This process of uniting competitive entities into 
a co-operative whole was repeated when nucleated 
cells aggregated into multi-celled creatures, and 
it is happening now for a third time as we 
multi-celled humans are being driven by evolution 
to form a co-operative global humanity in harmony 
with each other and with other species."

Elisabet Sahtouris sees both the source of our 
problems and the solution in the current 
organization of the world economy. The 
globalization process is forcing humanity into a 
higher level of integration. There is, she 
believes, less and less room for exploitation as 
diverging interests become increasingly linked.

  "What we call 'globalization' is not a choice; 
it is an inevitable evolutionary process of 
shifting from hostile competition to mature 
cooperation," she says. "For us humans, it began 
when we started settling on all continents. Over 
the past few thousand years, human 
empire-building has been a continual process of 
merging cultures. In modern times, this 
empire-building process has been shifting from 
imperial nations with colonial empires to 
corporate cartels and mergers, even a World Trade 
Organization that can overrule national political 
laws and policies."

  But the healthy balance between the individual 
and collective interest has not yet been struck. 
Globalization continues to be a threat to local 
economies and ecosystems. This runs contrary to 
the laws of sustainable living systems, which 
hold that poverty in one place ultimately spells 
disaster for the entire system. Just as a body 
can only be healthy if all organs are healthy, 
people can only survive in a world economy in 
which all the local economies are healthy.

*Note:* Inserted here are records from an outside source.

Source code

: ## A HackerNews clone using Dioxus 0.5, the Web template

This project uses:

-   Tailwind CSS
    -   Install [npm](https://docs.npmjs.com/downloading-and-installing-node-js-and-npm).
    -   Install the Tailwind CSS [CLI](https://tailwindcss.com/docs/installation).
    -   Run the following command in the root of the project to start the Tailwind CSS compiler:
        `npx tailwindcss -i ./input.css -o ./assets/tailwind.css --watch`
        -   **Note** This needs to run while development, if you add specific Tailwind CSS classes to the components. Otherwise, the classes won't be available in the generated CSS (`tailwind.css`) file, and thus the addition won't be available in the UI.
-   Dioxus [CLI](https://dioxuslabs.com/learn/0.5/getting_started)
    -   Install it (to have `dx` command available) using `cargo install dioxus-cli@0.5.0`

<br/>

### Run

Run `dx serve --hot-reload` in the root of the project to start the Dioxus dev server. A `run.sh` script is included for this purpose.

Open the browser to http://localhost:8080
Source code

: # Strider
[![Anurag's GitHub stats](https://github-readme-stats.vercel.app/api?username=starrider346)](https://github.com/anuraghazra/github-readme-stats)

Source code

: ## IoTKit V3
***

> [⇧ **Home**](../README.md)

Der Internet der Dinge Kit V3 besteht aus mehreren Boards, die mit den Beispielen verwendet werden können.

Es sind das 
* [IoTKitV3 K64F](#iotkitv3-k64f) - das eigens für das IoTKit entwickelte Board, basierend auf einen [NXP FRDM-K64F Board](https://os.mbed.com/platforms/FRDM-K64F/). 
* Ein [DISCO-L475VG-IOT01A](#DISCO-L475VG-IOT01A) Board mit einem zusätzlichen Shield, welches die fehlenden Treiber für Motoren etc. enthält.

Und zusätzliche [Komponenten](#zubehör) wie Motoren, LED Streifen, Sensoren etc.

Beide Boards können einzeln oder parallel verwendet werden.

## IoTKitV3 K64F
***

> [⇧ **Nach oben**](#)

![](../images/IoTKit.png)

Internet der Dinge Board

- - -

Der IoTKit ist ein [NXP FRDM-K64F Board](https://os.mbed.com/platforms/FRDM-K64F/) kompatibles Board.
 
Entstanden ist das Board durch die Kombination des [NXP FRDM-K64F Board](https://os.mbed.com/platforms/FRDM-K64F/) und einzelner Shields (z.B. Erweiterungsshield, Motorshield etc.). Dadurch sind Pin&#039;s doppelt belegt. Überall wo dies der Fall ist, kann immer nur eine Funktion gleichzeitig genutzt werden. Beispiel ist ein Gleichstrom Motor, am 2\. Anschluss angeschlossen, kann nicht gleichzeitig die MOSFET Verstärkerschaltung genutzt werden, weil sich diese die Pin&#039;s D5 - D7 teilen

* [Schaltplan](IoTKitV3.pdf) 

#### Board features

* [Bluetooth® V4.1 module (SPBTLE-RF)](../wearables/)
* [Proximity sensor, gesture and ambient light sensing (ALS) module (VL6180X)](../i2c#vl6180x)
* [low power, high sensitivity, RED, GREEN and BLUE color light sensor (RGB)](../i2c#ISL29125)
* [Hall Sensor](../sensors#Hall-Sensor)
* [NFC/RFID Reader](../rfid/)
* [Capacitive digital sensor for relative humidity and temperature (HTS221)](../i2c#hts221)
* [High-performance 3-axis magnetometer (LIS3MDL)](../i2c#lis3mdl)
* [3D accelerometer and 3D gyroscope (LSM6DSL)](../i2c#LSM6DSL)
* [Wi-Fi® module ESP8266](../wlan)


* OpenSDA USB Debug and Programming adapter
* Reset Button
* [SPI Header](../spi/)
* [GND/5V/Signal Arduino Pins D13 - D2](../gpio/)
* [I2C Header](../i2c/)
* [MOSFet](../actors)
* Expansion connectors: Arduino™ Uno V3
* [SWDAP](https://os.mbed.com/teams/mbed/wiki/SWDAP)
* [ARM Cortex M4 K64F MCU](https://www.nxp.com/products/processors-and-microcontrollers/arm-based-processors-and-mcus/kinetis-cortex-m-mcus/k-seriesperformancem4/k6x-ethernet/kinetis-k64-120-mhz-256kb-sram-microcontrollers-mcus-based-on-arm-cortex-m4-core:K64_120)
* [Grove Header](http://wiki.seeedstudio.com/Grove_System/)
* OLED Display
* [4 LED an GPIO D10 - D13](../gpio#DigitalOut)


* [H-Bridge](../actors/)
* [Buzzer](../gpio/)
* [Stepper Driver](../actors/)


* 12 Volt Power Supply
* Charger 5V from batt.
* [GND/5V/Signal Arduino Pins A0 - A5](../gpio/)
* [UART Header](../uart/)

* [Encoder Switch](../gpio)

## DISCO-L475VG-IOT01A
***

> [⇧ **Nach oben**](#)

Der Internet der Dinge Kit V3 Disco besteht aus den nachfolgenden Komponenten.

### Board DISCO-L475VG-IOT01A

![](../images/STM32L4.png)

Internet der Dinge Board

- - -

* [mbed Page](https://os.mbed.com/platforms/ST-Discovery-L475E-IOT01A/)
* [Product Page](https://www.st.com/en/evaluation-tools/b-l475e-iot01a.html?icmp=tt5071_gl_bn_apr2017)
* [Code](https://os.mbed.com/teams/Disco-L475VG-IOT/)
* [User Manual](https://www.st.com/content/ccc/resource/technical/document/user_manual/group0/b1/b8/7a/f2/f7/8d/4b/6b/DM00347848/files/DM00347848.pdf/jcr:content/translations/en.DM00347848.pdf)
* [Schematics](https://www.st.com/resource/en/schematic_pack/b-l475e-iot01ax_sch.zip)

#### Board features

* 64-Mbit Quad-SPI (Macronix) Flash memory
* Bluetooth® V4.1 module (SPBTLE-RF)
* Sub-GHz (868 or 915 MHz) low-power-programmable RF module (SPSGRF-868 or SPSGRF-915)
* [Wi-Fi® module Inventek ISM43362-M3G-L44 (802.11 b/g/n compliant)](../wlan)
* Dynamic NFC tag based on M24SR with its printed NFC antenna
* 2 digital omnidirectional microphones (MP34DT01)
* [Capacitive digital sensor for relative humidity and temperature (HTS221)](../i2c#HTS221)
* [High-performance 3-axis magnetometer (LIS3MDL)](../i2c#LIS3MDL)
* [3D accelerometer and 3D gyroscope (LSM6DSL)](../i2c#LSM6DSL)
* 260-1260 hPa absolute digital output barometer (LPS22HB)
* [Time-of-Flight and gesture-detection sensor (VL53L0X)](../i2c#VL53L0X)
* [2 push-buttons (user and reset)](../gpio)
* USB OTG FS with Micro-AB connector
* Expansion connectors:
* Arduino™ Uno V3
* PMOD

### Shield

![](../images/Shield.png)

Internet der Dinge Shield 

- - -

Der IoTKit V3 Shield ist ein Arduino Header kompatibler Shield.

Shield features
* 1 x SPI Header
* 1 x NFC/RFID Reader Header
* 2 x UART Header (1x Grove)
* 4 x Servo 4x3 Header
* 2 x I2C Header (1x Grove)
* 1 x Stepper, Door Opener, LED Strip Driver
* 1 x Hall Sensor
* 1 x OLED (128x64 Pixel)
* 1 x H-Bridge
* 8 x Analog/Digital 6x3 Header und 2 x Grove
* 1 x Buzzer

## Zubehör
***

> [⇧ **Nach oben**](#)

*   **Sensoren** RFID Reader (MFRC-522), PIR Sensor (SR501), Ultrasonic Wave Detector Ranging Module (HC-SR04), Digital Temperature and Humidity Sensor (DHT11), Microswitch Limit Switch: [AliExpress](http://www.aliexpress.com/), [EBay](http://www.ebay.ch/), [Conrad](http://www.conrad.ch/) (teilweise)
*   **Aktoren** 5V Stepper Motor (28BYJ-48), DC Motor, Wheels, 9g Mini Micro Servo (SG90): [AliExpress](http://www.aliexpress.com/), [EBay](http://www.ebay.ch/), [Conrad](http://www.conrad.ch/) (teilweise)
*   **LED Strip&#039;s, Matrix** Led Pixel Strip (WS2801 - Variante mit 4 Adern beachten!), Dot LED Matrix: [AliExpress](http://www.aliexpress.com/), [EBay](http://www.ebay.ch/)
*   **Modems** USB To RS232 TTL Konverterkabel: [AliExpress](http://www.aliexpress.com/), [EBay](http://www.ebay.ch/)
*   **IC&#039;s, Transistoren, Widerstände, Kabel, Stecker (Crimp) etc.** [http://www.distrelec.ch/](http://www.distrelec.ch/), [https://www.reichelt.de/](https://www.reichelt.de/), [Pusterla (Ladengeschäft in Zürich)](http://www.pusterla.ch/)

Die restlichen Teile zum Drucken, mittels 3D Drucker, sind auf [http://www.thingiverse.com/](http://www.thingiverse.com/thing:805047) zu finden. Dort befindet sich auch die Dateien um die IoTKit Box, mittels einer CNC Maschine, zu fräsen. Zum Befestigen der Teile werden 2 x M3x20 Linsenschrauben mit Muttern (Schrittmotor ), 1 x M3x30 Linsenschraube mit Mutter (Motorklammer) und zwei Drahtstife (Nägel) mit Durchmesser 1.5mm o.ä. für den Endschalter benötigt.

  This leads Sahtouris to explain another 
significant pattern from nature that we too-often 
ignore: the fact that monocultures do not exist 
there. Sahtouris: "The No. 1 lesson of nature is 
diversity. Monoculture is not a workable living 
system. Monoculture fails in agriculture as in 
social culture, in economics as in religion. 
Social monoculture is rooted in an outmoded and 
ignorant fear of difference and of scarcity. It 
is time we learned to respect and cherish our 
human diversity as the creative source of 
potential harmonious complexity. If humans don't 
start behaving as healthy local living systems 
within the larger systems we know as nature, 
planet and cosmos, then we will face serious 
evolutionary setbacks in short order."

This stark realization-that something truly needs 
to change to prevent the downfall of 
humanity-became clear to her when she came into 
intimate contact with nature once again in 
Greece. "One day," she remembers, "I was 
strolling the pier of my tiny fishing village, 
when suddenly I looked into the eyes of a speared 
cuttlefish, just as it squirted its last ink 
before dying." Sahtouris felt she was looking 
into the eyes of her ancestor. It moved her and a 
deep sense of wanting to help restore the balance 
in nature came over her. That night she whispered 
to the stars: "Use me!"

  One look in Elisabet Sahtouris' datebook is 
enough to see that her offer was readily 
accepted. In the 30 years since that evening, she 
has lectured on every continent, written numerous 
books, laid out her ideas on television and radio 
and sat on numerous international committees with 
prominent people like former Russian President 
Mikhail Gorbachev, doctor and author Deepak 
Chopra and former UN Assistant Secretary-General 
Robert Muller.

  Sahtouris who, after marrying a Greek fisherman 
holds two nationalities (American and Greek) is 
now focusing her efforts on influencing 
politicians and business people-not just because 
she sees them exercising the power to enact 
changes, but because she often perceives a 
disconcerting lack of insight and intelligence 
among their ranks.

  "Intelligence," she says, "means being able to 
see the many levels of the whole in space and 
time and taking them into account when making a 
decision. Many current leaders are mainly focused 
on selfish interests and don't look very far into 
the future. It's all about context. The larger 
your context is, the more intelligent your 
decisions will be. It's about being able to think 
at different levels of reality at the same time."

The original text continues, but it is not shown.